Micosoftの説明が行われるのは、GDCのスポンサードセッションとなっている3月20日午前10時(PDT、日本時間で21日午前2時)からのWindows Graphics担当開発マネージャのAnuj Gosalia氏の講演。タイトルは「DirectX: Evolving Microsoft's Graphics Platform」となっているが、前述のようにPCだけでなくゲーム機からモバイルデバイスまで広くカバーする内容となっており、その内容の中心はティザーサイトにもあるようにDirectX 12になるとみられる。2009年にDirectX 11が発表されてから5年となるが、久しぶりのメジャーアップデートがやってきた。
ここ数年、目立った活動もあまり見られずMicrosoftのコミットが停滞しつつあったといわれていたDirectXの世界だが、いくつかの情勢の変化が同社のDirectXでの活動を活発させ始めたと考えられている。1つが、AMDの発表した「Mantle」というグラフィックAPI構想で、PlayStation 4とXbox Oneという2つの次世代ゲーム機へのAPU導入実績を獲得した同社が、逆にこんどは据え置きゲーム機で開発を行っているデベロッパーらに対し、Windows上で同社のAPIやライブラリを活用してもらうという、DirectXの存在をスキップしてAMD以外の競合を実質的に排除するような攻勢に出始めたことだ。

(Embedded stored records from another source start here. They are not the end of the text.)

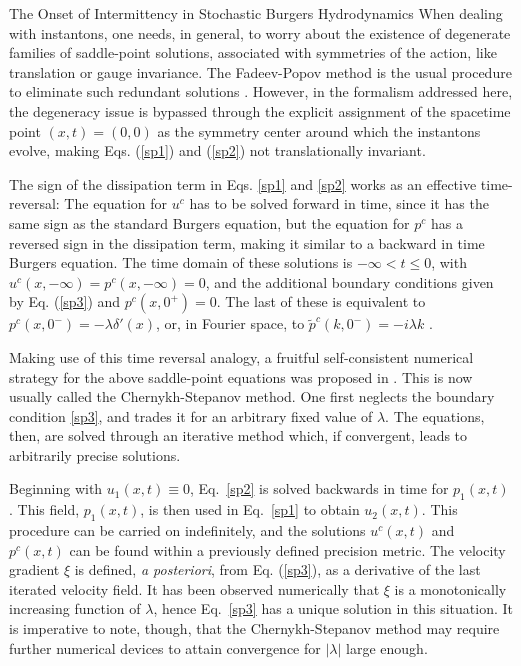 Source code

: \begin{chapter}{The Onset of Intermittency in Stochastic Burgers Hydrodynamics}
When dealing with instantons, one needs, in general, to worry about the existence of degenerate families of saddle-point solutions, associated with symmetries of the action, like translation or gauge invariance. The Fadeev-Popov method is the usual procedure to eliminate such redundant solutions \textcite{coleman1988,moriconi2009}. However, in the formalism addressed here, the degeneracy issue is bypassed through the explicit assignment of the spacetime point $(x,t)=(0,0)$ as the symmetry center around which the instantons evolve, making Eqs. (\ref{sp1}) and (\ref{sp2}) not translationally invariant.

The sign of the dissipation term in Eqs. \eqref{sp1} and \eqref{sp2} works as an effective time-reversal: The equation for $u^c$ has to be solved forward in time, since it has the same sign as the standard Burgers equation, but the equation for $p^c$ has a reversed sign in the dissipation term, making it similar to a backward in time Burgers equation. The time domain of these solutions is
$- \infty < t \leq 0$, with $u^c(x, - \infty) = p^c (x, - \infty) = 0$, and the additional boundary conditions given by Eq. (\ref{sp3}) and $p^c(x,0^+) = 0$. The last of these is equivalent to $p^c(x,0^-) = -\lambda \delta'(x)$, or, in Fourier space, to $\tilde p^c(k,0^-) = - i \lambda k$ \parencite{gurarie1996}. \label{burgers-boundary}

Making use of this time reversal analogy, a fruitful self-consistent numerical strategy for the above saddle-point equations was proposed in \textcite{chernykh2001}. This is now usually called the Chernykh-Stepanov method. One first neglects the boundary condition \eqref{sp3}, and trades it for an arbitrary fixed value of $\lambda$. The equations, then, are solved through an iterative method which, if convergent, leads to arbitrarily precise solutions.

Beginning with $u_1(x,t) \equiv 0$, Eq.~\eqref{sp2} is solved backwards in time for $p_1(x,t)$. This field, $p_1(x,t)$, is then used in Eq.~\eqref{sp1} to obtain $u_2(x,t)$. This procedure can be carried on indefinitely, and the solutions $u^c(x,t)$ and $p^c(x,t)$ can be found within a previously defined precision metric. The velocity gradient $\xi$ is defined, \textit{a posteriori}, from Eq. (\ref{sp3}), as a derivative of the last iterated velocity field. It has been observed numerically that $\xi$ is a monotonically increasing function of $\lambda$, hence Eq.~\eqref{sp3} has a unique solution in this situation. It is imperative to note, though, that the Chernykh-Stepanov method may require further numerical devices to attain convergence for $|\lambda|$ large enough.


\end{chapter}
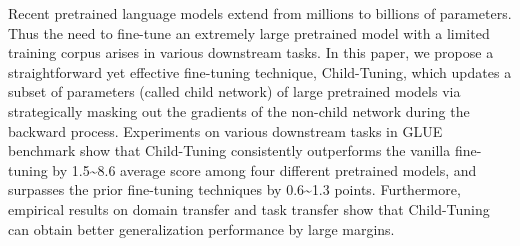 Recent pretrained language models extend from millions to billions of parameters. Thus the need to fine-tune an extremely large pretrained model with a limited training corpus arises in various downstream tasks. In this paper, we propose a straightforward yet effective fine-tuning technique, Child-Tuning, which updates a subset of parameters (called child network) of large pretrained models via strategically masking out the gradients of the non-child network during the backward process. Experiments on various downstream tasks in GLUE benchmark show that Child-Tuning consistently outperforms the vanilla fine-tuning by 1.5{\textasciitilde}8.6 average score among four different pretrained models, and surpasses the prior fine-tuning techniques by 0.6{\textasciitilde}1.3 points. Furthermore, empirical results on domain transfer and task transfer show that Child-Tuning can obtain better generalization performance by large margins.
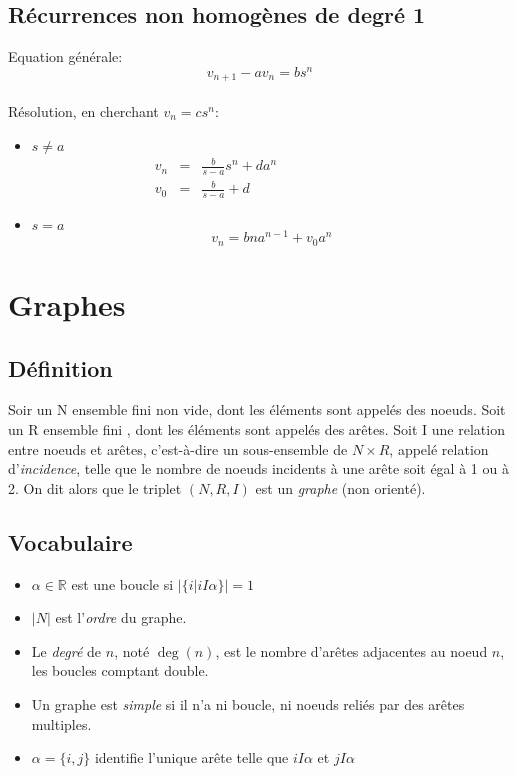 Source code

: \subsection{Récurrences non homogènes de degré 1}
Equation générale:
\[v_{n+1} - av_n = bs^n\]\\
Résolution, en cherchant $v_n = cs^n$:\\
\begin{itemize}
\item $s \neq a$
\begin{eqnarray*}
	v_n &=& \frac{b}{s - a}s^n + da^n \qquad{\qquad{\qquad{\qquad}}}\\
	v_0 &=& \frac{b}{s - a} + d
\end{eqnarray*}
\item $s = a$ \[v_n = bna^{n-1} + v_0a^n\]
\end{itemize}


\section{Graphes}

\subsection{Définition}
Soir un N ensemble fini non vide, dont  les éléments sont appelés des noeuds. Soit un R ensemble fini , dont les éléments sont appelés  des arêtes. Soit I une relation entre noeuds et arêtes, c'est-à-dire un sous-ensemble de $N \times R$, appelé relation d'\emph{incidence}, telle que le nombre de noeuds incidents à une arête soit égal à 1 ou à 2. On dit alors que le triplet $(N, R, I)$ est un \emph{graphe} (non orienté).

\subsection{Vocabulaire}
\begin{itemize}
\item $\alpha \in \mathbb{R}$ est une boucle si $|\{i|iI\alpha\}| = 1$\\
\item $|N|$ est l'\emph{ordre} du graphe.\\
\item Le \emph{degré} de $n$, noté $\deg(n)$, est le nombre d'arêtes adjacentes au noeud $n$, les boucles comptant double.\\
\item Un graphe est \emph{simple} si il n'a ni boucle, ni noeuds reliés par des arêtes multiples.\\
\item $\alpha = \{i, j\}$ identifie l'unique arête telle que $iI\alpha$ et $jI\alpha$
\end{itemize}
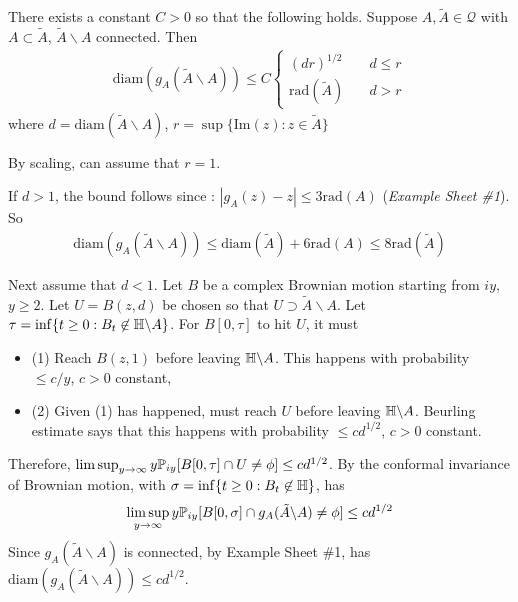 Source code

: \documentclass[12pt,a4paper]{article}
\newenvironment{proof}
{\begin{changemargin}{0.5cm}{0.5cm} 
	}%
	{\end{changemargin}
}
\renewenvironment{i}
{\begin{itemize} 
	}%
	{\end{itemize}
}
\newenvironment{p}
{\begin{proof} 
	}%
	{\end{proof}
}
\begin{document}
\prop There exists a constant $C>0$ so that the following holds. Suppose $A, \tilde{A} \in \mathscr{Q}$ with $A\subset \tilde{A}$, $\tilde{A}\backslash A$ connected. Then
\begin{align*}
\text{diam}(g_A(\tilde{A}\backslash A))\leq C \begin{cases}
(dr)^{1/2} & \quad d\leq r \\
\text{rad}(\tilde{A}) & \quad d>r
\end{cases}
\end{align*}
where $d = \text{diam}(\tilde{A} \backslash A)$, $r =\sup \{\text{Im}(z) : z \in \tilde{A} \}$
\begin{p}
\pf By scaling, can assume that $r=1$.

\quad If $d>1$, the bound follows since : $|g_A(z)-z| \leq 3\text{rad}(A)$ (\emph{Example Sheet \#1}). So
\begin{align*}
\text{diam}(g_A(\tilde{A}\backslash A)) \leq \text{diam}(\tilde{A}) + 6 \text{rad}(A) \leq 8 \text{rad}(\tilde{A})
\end{align*}

\quad Next assume that $d<1$. Let $B$ be a complex Brownian motion starting from $iy$, $y\geq 2$. Let $U =B(z,d)$ be chosen so that $U \supset \tilde{A} \backslash A$. Let $\tau = \inf \{t\geq 0: B_t \not\in \mathbb{H} \backslash A \}$. For $B[0, \tau]$ to hit $U$, it must 
\begin{i}
\item[(1)] Reach $B(z,1)$ before leaving $\mathbb{H} \backslash A$. This happens with probability $\leq c/y$, $c>0$ constant,
\item[(2)] Given (1) has happened, must reach $U$ before leaving $\mathbb{H}\backslash A$. Beurling estimate says that this happens with probability $\leq cd^{1/2}$, $c>0$ constant.
\end{i}
Therefore, $\limsup_{y\rightarrow \infty} y \mathbb{P}_{iy} [B[0, \tau] \cap U \neq \phi] \leq cd^{1/2}$. By the conformal invariance of Brownian motion, with $\sigma = \inf\{t\geq 0 : B_t \not\in \mathbb{H} \}$, has
\begin{align*}
\limsup_{y\rightarrow \infty} y\mathbb{P}_{iy} [B[0, \sigma] \cap g_A(\tilde{A}\backslash A) \neq \phi]\leq cd^{1/2}
\end{align*}
Since $g_A(\tilde{A} \backslash A)$ is connected, by Example Sheet \#1, has $\text{diam}(g_A(\tilde{A} \backslash A))\leq cd^{1/2}$.

\eop
\end{p}
\s
\end{document}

またゲーム機ならびにPC市場は変化を続けており、昨今ではタブレットやスマートフォンなどモバイルデバイス利用の比重の高まりを受け、こうした分野も合わせてカバーしていく必要にMicrosoftが迫られていることにある。そのため、ティザーサイトに記されたロゴにはAMD、Intel、NVIDIAといったお馴染みの顔に加え、QualcommのSnapdragonのロゴがあしらわれている。MicrosoftはWindows PhoneでSnapdragonのみをサポート対象としており、今後はSurface RTなどのARM版タブレットにおいても同SoCが主軸になるとみられ、そうした戦略の一端がこのGDCのセッションでも示されるはずだ。